Jennifer Espinosa came to Baltimore from Chicago. But it’s clear that a little Chicago came with her.

In any interaction with Jennifer Espinosa, you’ll probably know where she’s from: In her swift office pace, you can see someone running to catch the el; in the way she runs a meeting, you can see someone pushing through a Wrigley Field crowd; in the way vowels filter through her inflections, you can hear her ordering a cocktail at “fricken fantastic” Billy Sunday.

But Jenn didn’t relocate from the Midwest to the Mid-Atlantic just for the change in dialect. Like finding a spot on a packed train, she knew that sometimes, you’ve got to create some space for yourself.

“I was moving from Chicago to Baltimore, and I didn’t want to move without a job,” Jenn says. “I heard good things about Fifteen4. I heard they were doing great things, and looking to expand. I just walked in here and there was a vibe. I was like, ‘I want to be in this place.’ But there was no role for me. I sat in a room, and I basically told [Fifteen4 CEO Steve Smallman], ‘I think you need an account presence and an account team.’ We talked and negotiated for a few weeks. I basically told them, ‘you need to create this position.’”

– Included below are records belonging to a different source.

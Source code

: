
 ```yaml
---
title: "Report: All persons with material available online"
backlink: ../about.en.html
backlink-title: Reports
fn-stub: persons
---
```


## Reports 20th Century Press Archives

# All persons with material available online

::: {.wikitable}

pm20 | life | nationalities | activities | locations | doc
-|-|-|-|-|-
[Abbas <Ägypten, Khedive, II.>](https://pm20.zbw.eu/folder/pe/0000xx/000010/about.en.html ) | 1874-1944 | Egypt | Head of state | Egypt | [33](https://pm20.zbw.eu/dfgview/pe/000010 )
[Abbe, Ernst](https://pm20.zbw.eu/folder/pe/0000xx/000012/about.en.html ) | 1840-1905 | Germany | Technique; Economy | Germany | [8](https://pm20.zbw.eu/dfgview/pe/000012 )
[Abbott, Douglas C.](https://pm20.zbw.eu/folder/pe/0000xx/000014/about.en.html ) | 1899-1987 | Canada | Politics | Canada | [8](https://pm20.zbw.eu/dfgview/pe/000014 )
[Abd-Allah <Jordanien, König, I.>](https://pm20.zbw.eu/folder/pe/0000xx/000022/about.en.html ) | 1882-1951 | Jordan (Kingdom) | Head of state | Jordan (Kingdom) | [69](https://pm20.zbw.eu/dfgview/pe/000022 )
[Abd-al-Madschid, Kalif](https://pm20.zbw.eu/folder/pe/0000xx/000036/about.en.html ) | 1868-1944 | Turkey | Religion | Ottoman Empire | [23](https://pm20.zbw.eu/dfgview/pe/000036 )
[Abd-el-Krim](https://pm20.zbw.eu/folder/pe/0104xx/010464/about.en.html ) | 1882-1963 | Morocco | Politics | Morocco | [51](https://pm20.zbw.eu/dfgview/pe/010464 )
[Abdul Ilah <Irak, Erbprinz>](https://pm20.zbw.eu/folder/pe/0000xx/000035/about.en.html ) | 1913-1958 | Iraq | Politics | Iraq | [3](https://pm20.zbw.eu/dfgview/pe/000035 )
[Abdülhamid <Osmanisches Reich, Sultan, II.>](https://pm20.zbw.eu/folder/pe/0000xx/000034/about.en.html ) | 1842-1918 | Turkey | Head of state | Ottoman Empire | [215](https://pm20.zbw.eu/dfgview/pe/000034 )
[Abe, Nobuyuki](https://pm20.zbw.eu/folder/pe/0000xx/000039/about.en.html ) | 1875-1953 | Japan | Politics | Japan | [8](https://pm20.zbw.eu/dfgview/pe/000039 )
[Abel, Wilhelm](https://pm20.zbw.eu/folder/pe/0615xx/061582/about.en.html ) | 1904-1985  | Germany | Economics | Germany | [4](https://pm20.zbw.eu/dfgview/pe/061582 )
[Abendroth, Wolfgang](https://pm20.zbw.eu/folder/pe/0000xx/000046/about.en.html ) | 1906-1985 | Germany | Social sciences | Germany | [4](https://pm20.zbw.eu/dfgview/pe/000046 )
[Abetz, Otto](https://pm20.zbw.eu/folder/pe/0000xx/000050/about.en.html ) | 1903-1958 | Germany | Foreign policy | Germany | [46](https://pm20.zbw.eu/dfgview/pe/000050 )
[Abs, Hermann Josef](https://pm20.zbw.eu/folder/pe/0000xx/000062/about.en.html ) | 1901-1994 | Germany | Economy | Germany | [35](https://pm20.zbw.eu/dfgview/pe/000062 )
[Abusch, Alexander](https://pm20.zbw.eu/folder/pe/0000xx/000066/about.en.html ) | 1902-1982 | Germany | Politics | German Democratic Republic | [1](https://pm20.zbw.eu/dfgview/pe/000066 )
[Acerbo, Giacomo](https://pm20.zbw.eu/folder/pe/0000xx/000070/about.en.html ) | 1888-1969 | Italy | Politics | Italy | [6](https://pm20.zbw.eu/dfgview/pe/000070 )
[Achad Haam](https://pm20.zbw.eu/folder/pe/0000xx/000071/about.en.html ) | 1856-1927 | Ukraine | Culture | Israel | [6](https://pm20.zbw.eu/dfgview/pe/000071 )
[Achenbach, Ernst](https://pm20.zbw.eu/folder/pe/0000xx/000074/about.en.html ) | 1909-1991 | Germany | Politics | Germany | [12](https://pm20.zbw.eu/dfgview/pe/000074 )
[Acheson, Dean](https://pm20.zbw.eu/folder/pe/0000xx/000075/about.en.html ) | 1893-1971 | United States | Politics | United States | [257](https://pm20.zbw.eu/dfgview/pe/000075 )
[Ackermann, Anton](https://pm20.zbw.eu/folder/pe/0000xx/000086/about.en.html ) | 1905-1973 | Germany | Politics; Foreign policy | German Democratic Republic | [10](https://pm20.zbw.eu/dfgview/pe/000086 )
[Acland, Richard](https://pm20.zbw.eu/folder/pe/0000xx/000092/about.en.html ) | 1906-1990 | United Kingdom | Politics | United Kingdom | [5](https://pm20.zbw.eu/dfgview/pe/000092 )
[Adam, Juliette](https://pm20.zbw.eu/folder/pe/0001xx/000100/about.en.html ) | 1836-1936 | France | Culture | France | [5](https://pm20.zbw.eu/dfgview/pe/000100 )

Four years and three titles later, Jenn is a fixture of Fifteen4’s production, which has required her to keep evolving. Life has a way of testing people, and one of its toughest exams is taking them out of their element and dropping them, in Jenn’s case, into Baltimore; a city with its own style, its own ball team, and its own accent.

A Chicagoan’s instincts are, stereotypically, a blend of New York “I’M WALKIN’ HERE” and Midwestern “excuse me.” Jenn channels that duality into her approach: Tough, but fair. Direct, but sympathetic. A hammer that apologizes to the nails.

“My parents. It comes from my parents,” she says. “It’s part of my job to be the hammer around here, because someone has to push in a lot of ways. It’s interesting because the sensitive side of me also comes out, and I’m like, ‘Are you okay? Are you good?’”

We are all the products of the place we’re from, and because she is fueled so much by her background, while embracing the city she and her husband now call home, there is an attachment to Jenn’s hometown that makes it a difficult place to leave behind, even now.

“I miss it a lot. I sometimes feel like I have two separate lives—I went to college in the city there, all my friends and family are there, I was born and raised there,” Jenn says. “I cry every time I leave. But then I come back here, and this is my life here, and I’m happy here. There’s a lot of things about Baltimore I’m trying to figure out. It’s a different beast here. It’s a different lifestyle. It’s a different situation.”

Different is hard, disorienting, and ambiguous; but different is good. Every day, Jenn is faced with a different scenario, having to choose which lever to pull and which button to press. The multifaceted nature of her high-level position creates challenges faced best with a broad, informed perspective. For four years, Fifteen4, a company at which she immediately felt at home, has helped Jenn strengthen and expand the perspective that has served her so well.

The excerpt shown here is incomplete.